Personal income tax filing season: a few principles to be considered on determining transfer value in sales of unlisted shares
Several courts have pronounced on the special pricing rule for transfers of unlisted shares and in particular on how to apply the rule to transfers of shares in dormant or newly created companies. They have also pronounced on the burden of proof in relation to market value and on whether a limited review is a valid procedure for examining these transactions.
With the personal income tax filing season in full swing, and in view of recent decisions and judgments, this is a good time to recall the personal income tax treatment of transfers for a consideration of unlisted shares.
Under article 34 of the Personal Income Tax Law, in transfers for a consideration the capital gain or loss is determined by reference to the difference between the assets’ acquisition costs and transfer prices. As a general rule, the transfer price is the actual value at which the transaction was performed, less any expenses and taxes incurred on it. In relation to transfers for a consideration, however, article 37 provides a special valuation rule for shares.
Under that rule, the transfer value cannot go below the higher of the following two amounts (unless it can be substantiated that the paid sum is equal to the amount that would have been agreed between independent parties on an arm’s length basis):
- The net equity figure disclosed on the balance sheet for the latest fiscal year-end before the due date for the tax.
- The figure obtained by capitalizing at 20% (multiplying by 5 in other words) the average earnings figure for the latest three fiscal to end before the due date for the tax, and computing any paid dividends and allocations to reserves as income (excluding amounts recorded in respect of asset revaluation).
A host of doubts have arisen over application of these special rules, and a few have been resolved in recent decisions and judgment:
a. Newly created companies and dormant companies
In a decision delivered on April 26, 2022 (Principle 1 and Principle 2), TEAC examined how to calculate the capitalization of earnings where the entity was created in either of the two years that ended before the due date for the tax, in other words, where on the due date, the earnings figures for the company’s three fiscal years preceding the due date referred to in the law are not available. The tribunal concluded that in these cases the capitalization rule does not apply. In other words, the minimum transfer value will be the net equity figure for the latest year to end before the due date for the tax.

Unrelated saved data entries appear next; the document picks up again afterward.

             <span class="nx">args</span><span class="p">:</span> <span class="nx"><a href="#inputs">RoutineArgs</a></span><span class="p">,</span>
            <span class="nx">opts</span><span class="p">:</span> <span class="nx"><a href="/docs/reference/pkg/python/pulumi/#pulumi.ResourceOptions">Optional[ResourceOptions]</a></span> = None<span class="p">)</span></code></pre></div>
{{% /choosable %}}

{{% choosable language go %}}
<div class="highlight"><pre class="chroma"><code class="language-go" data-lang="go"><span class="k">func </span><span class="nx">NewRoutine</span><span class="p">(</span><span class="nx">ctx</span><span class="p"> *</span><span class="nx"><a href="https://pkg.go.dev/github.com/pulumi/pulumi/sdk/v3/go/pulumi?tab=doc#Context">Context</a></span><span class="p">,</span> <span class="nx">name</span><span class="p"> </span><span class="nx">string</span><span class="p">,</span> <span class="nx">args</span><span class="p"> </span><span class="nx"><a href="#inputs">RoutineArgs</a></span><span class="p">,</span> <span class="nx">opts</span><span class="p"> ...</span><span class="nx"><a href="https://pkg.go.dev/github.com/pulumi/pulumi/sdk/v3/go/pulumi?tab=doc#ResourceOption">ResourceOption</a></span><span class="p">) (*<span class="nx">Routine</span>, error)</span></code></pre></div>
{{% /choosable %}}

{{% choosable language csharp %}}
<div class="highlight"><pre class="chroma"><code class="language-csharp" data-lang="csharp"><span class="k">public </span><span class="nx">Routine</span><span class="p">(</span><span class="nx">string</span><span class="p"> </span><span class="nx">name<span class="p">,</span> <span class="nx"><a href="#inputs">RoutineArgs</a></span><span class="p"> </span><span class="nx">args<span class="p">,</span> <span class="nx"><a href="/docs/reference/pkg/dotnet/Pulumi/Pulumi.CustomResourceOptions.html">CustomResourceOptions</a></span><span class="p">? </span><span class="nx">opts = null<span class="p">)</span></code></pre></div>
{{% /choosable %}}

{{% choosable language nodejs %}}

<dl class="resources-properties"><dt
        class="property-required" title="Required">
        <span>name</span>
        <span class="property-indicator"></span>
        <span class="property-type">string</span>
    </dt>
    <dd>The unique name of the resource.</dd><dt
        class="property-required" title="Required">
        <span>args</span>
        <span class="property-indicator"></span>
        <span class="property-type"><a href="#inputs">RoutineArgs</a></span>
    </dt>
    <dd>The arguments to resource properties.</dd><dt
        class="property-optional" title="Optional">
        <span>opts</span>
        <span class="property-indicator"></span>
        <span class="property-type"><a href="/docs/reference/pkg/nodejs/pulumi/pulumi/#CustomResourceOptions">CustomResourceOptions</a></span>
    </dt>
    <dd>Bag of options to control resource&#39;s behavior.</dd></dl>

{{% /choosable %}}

The tribunal clarified however that the rule is applicable by contrast where the owned company had been dormant, and not obtained either a loss or income in any of the three fiscal year-ends preceding the due date. In these cases the earnings figures for those years must be considered to be “0” and the average figure must be calculated for those three years.
b. Proof of adequacy of the price paid and of the market value
The Galician High Court recalled, in a judgment delivered on April 4, 2022, that for the purposes of undermining the presumed price under the law, the burden of proving that the paid price matches market value lies with the interested party rather than with the tax authorities.
The taxpayer may therefore question the value that the authorities calculated using the company's balance sheets, for example, by showing that the company's accounting records do not reflect its actual economic circumstances. If this is so and can be substantiated by the taxpayer, it should be possible to correct the value calculated by the tax authorities.
Furthermore, if the taxpayer produces an expert report proving these points, its validity cannot be rejected by the tax authorities without justification. In this specific case, the court accepted the credibility of the produced report (evidencing that the company's actual value is close to “0”), even though the calculations made by the expert were based on data produced by the taxpayer.
Lastly, several judgments have been published by the high courts for Castilla-La Mancha (March 29 , April 6, March 29 and April 25, 2022) and Castilla y León (April 13, 2022) in which the use of a limited review procedure to modify the gain reported by the taxpayer on the transfer of unlisted shares is questioned.
As noted by these courts, a modification of the transfer value by applying that special rule necessarily requires an analysis of the investee's accounting records, which is prohibited in this type of procedure. This conclusion is not altered by the fact of the taxpayer not questioning the accounting data in the course of the procedure. In other words, “it is not correct to set the scope of the prohibition on examining the company's accounts and, as a result, make the validity of a tax management procedure conditional on the very specific defense or excuse strategy employed in each case by the interested party since clearly that approach … does not appear to respect the principle of legal certainty, without prejudice to whether the taxpayer reporting a transfer value as a market value that differed from the carrying or listed amount, entailed or implied a denial or questioning of the accounting data …” (Castilla y León high court judgment of April 13).